● **DATA SUPPLIED**
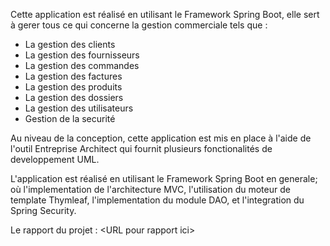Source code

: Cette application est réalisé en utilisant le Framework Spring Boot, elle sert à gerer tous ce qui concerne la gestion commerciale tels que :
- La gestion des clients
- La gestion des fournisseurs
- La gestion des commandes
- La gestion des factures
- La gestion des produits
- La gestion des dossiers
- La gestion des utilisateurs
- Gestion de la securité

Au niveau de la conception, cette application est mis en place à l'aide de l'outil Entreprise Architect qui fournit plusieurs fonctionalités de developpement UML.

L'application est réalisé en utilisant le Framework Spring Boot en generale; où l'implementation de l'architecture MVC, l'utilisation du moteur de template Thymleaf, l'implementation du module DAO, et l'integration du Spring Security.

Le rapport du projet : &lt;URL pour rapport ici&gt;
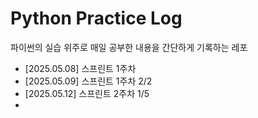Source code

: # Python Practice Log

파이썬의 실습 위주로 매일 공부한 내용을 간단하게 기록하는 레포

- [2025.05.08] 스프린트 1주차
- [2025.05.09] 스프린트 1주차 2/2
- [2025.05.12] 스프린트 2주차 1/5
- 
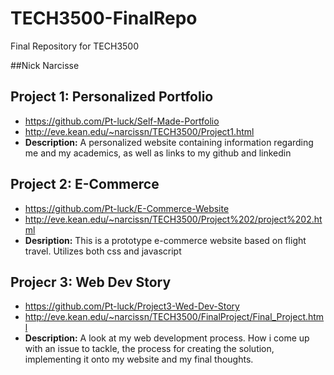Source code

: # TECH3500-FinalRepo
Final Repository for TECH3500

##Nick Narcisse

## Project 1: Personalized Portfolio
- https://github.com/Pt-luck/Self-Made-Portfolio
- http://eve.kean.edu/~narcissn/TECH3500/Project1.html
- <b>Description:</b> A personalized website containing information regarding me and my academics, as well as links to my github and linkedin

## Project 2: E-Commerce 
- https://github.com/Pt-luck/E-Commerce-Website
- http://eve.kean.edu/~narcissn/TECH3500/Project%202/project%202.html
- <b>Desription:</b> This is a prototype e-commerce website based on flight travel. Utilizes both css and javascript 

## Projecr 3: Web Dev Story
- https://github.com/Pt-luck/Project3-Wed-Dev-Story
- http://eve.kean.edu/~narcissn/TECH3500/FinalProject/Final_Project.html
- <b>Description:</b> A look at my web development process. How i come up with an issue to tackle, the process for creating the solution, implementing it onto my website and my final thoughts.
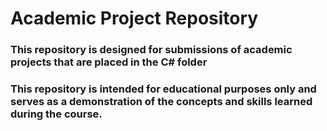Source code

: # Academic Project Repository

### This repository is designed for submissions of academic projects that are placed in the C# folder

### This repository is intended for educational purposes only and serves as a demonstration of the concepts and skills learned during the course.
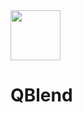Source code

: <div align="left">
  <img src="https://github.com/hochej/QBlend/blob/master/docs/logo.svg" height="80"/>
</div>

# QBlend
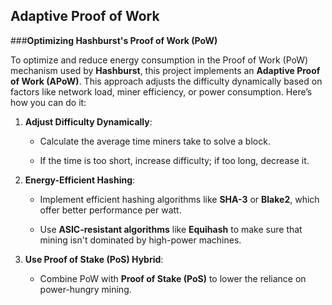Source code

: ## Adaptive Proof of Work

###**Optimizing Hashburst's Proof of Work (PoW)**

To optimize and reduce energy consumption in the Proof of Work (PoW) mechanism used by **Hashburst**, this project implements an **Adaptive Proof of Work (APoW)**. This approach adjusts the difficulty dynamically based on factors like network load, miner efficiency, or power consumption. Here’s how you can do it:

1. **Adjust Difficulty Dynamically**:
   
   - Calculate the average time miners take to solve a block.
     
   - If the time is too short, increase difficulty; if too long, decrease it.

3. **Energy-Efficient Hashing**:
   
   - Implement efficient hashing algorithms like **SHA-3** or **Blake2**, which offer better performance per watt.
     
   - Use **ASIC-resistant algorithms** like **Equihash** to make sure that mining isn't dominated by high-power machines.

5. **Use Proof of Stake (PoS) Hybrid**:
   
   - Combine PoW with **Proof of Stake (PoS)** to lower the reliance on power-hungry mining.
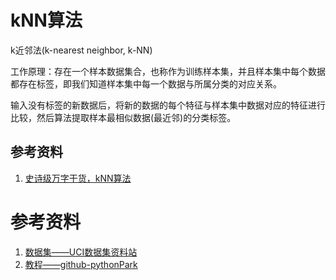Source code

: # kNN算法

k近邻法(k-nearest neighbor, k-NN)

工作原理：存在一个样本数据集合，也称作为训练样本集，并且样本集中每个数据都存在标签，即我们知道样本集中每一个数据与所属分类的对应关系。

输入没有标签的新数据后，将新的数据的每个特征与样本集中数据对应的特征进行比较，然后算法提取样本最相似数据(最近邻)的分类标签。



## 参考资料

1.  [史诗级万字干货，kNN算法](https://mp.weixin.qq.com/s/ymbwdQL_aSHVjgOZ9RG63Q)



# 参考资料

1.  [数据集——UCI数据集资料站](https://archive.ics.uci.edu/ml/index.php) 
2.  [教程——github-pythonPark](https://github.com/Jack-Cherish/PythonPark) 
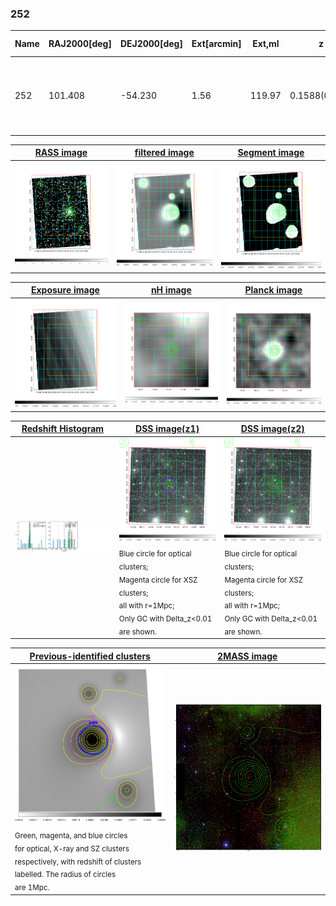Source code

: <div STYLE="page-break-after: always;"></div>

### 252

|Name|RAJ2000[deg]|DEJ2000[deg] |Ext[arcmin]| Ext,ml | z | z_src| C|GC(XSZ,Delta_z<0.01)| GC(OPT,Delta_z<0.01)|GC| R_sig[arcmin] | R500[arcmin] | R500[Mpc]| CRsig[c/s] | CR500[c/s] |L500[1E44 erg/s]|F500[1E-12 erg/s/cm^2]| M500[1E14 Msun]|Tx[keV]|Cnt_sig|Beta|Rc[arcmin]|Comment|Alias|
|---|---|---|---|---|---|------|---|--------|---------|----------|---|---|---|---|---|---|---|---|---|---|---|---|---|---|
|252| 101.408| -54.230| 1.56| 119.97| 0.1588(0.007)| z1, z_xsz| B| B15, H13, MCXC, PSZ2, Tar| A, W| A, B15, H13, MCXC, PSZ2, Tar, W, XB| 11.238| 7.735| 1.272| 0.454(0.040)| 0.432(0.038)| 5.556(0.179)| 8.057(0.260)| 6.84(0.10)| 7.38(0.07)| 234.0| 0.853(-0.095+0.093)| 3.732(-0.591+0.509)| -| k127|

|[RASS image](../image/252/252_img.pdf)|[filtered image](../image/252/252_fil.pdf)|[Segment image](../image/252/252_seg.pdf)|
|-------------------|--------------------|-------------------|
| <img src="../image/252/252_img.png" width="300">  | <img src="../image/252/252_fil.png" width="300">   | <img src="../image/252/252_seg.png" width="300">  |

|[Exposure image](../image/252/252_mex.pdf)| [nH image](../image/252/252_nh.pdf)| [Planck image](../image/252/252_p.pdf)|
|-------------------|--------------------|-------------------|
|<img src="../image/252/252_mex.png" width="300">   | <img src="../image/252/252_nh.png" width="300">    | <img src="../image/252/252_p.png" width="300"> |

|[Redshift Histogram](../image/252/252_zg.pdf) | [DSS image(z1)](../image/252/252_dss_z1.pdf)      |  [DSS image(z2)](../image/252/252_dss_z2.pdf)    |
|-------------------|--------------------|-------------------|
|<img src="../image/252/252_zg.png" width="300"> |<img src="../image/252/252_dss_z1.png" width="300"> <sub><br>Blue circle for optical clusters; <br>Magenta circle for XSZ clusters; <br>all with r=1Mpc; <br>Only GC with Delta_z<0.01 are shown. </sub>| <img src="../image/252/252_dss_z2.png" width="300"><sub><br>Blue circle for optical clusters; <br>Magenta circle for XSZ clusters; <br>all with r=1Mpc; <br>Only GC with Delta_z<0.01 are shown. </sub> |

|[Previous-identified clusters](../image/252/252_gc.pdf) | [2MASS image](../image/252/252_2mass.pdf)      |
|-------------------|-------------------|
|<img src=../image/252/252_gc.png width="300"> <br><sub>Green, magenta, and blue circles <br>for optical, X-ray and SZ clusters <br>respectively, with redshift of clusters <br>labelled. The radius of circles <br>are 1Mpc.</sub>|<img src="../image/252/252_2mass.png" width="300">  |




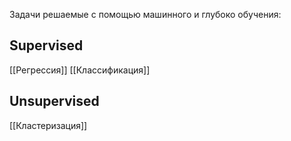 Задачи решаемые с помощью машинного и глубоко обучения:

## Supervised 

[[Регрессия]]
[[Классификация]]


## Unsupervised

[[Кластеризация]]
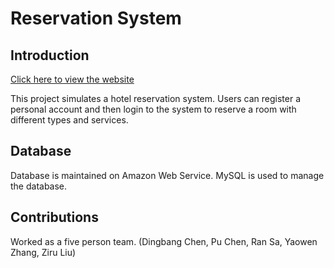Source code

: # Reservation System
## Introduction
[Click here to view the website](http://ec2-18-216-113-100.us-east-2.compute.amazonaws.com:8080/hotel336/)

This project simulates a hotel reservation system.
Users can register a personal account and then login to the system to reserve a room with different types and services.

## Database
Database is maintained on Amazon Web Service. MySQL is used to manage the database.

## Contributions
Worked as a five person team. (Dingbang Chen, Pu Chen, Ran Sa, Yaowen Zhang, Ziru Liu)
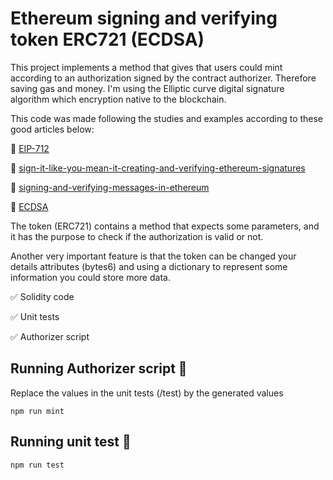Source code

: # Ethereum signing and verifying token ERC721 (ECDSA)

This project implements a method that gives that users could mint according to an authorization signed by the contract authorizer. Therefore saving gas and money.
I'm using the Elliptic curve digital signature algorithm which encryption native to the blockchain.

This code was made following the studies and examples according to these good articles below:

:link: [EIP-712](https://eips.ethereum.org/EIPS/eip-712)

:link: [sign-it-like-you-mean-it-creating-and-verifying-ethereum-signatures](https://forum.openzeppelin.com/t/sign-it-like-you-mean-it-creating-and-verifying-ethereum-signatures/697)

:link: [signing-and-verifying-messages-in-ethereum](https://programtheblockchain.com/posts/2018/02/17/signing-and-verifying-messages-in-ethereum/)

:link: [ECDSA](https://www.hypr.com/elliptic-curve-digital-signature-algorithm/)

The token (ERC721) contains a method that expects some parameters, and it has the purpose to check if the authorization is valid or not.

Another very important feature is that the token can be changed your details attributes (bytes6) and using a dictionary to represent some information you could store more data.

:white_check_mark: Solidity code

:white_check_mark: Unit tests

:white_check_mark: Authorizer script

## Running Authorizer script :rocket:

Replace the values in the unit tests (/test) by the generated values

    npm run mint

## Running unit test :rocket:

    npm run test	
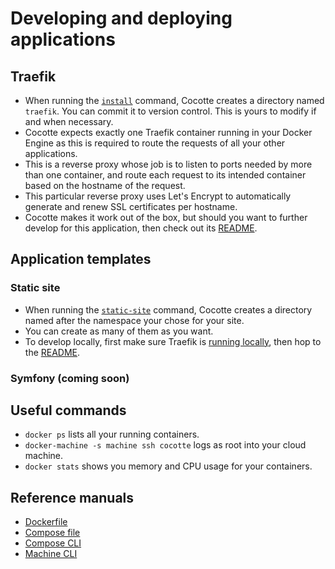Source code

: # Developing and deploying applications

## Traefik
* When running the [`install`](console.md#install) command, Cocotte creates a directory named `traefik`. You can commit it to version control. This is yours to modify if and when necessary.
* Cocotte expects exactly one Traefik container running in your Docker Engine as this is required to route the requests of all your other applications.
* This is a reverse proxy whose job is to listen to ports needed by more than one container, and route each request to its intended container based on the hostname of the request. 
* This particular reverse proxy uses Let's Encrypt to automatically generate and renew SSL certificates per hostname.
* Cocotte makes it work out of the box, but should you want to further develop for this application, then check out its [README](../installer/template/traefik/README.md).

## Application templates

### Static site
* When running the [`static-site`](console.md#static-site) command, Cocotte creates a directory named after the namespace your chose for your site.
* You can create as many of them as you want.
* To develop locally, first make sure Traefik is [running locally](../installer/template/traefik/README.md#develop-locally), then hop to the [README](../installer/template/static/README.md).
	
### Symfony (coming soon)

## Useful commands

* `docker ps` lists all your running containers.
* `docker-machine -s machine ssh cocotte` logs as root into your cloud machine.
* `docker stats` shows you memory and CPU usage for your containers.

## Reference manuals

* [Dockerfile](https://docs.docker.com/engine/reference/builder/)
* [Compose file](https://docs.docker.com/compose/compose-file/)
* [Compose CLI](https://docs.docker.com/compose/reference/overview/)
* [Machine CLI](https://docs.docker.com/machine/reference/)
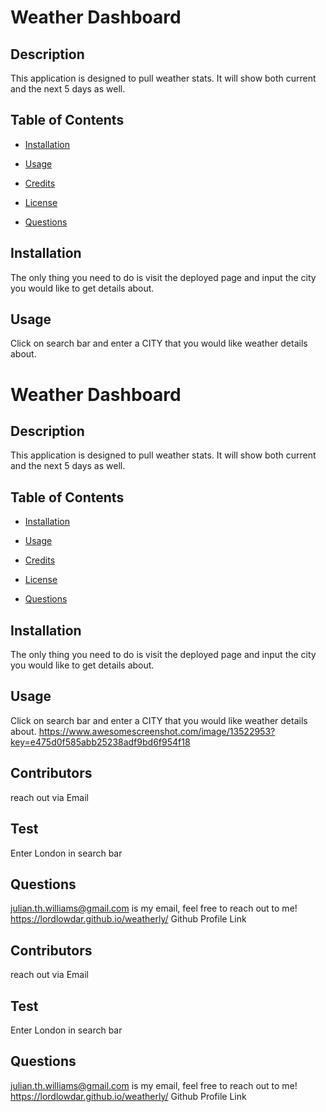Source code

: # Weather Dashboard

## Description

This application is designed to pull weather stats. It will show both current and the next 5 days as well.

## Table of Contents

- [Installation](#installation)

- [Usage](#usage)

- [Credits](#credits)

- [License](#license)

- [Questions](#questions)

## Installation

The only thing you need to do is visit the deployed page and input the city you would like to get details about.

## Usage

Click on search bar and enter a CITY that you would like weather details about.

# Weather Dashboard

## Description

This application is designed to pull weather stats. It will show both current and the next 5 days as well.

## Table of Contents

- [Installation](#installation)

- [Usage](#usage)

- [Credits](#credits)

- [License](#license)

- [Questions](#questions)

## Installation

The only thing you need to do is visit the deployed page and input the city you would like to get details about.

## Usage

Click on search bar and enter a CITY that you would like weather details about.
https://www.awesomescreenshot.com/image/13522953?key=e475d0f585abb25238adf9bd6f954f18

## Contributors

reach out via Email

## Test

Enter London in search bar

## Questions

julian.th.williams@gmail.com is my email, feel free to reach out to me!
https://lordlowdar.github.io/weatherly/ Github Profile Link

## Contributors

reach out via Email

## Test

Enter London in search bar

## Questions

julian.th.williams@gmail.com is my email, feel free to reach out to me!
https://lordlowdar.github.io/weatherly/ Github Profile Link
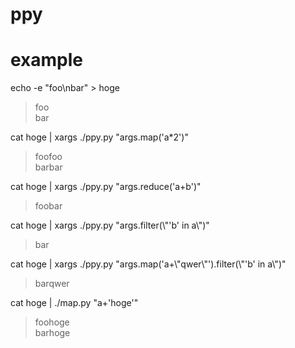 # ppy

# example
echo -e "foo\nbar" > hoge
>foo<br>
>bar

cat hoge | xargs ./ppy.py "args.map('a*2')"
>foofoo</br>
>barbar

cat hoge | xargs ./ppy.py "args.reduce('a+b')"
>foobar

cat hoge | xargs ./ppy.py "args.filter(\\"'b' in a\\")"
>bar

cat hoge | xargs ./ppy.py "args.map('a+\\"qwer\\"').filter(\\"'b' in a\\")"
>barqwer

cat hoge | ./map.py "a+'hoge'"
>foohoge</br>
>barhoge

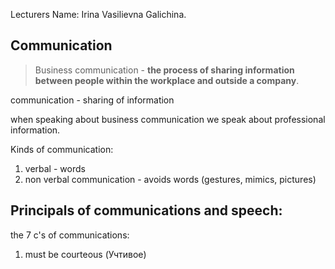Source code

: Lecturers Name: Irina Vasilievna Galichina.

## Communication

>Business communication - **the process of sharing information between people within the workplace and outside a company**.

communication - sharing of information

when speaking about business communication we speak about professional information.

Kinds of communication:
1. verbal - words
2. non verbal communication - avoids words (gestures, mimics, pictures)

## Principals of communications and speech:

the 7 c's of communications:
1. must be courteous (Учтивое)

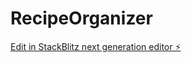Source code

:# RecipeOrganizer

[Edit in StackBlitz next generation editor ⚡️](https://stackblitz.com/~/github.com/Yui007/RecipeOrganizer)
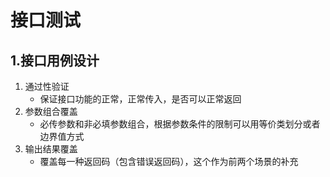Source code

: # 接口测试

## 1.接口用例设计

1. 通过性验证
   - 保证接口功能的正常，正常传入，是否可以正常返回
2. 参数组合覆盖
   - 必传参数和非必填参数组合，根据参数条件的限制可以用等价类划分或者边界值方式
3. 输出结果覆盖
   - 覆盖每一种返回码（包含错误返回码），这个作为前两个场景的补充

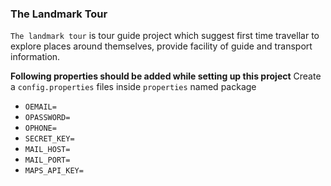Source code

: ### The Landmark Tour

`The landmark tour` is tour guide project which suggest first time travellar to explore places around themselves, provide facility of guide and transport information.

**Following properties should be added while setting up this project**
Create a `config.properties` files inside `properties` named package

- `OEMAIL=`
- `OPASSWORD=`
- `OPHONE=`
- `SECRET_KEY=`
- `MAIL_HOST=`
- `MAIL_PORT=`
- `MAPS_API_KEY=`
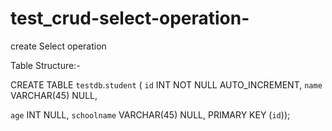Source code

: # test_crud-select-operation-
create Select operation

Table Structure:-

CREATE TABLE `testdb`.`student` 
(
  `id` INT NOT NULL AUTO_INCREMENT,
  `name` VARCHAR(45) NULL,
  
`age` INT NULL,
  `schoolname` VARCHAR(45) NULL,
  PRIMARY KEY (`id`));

● **BRIEF**
Exercise for the records above: copy only the lines from the one with "Final Repository for TECH3500" to the one with "Academic Project Repository", both ends kept, and drop the pictures.

● **EXERCISE RESULT**
Final Repository for TECH3500

##Nick Narcisse

## Project 1: Personalized Portfolio
- https://github.com/Pt-luck/Self-Made-Portfolio
- http://eve.kean.edu/~narcissn/TECH3500/Project1.html
- <b>Description:</b> A personalized website containing information regarding me and my academics, as well as links to my github and linkedin

## Project 2: E-Commerce 
- https://github.com/Pt-luck/E-Commerce-Website
- http://eve.kean.edu/~narcissn/TECH3500/Project%202/project%202.html
- <b>Desription:</b> This is a prototype e-commerce website based on flight travel. Utilizes both css and javascript 

## Projecr 3: Web Dev Story
- https://github.com/Pt-luck/Project3-Wed-Dev-Story
- http://eve.kean.edu/~narcissn/TECH3500/FinalProject/Final_Project.html
- <b>Description:</b> A look at my web development process. How i come up with an issue to tackle, the process for creating the solution, implementing it onto my website and my final thoughts.
Source code

: # Academic Project Repository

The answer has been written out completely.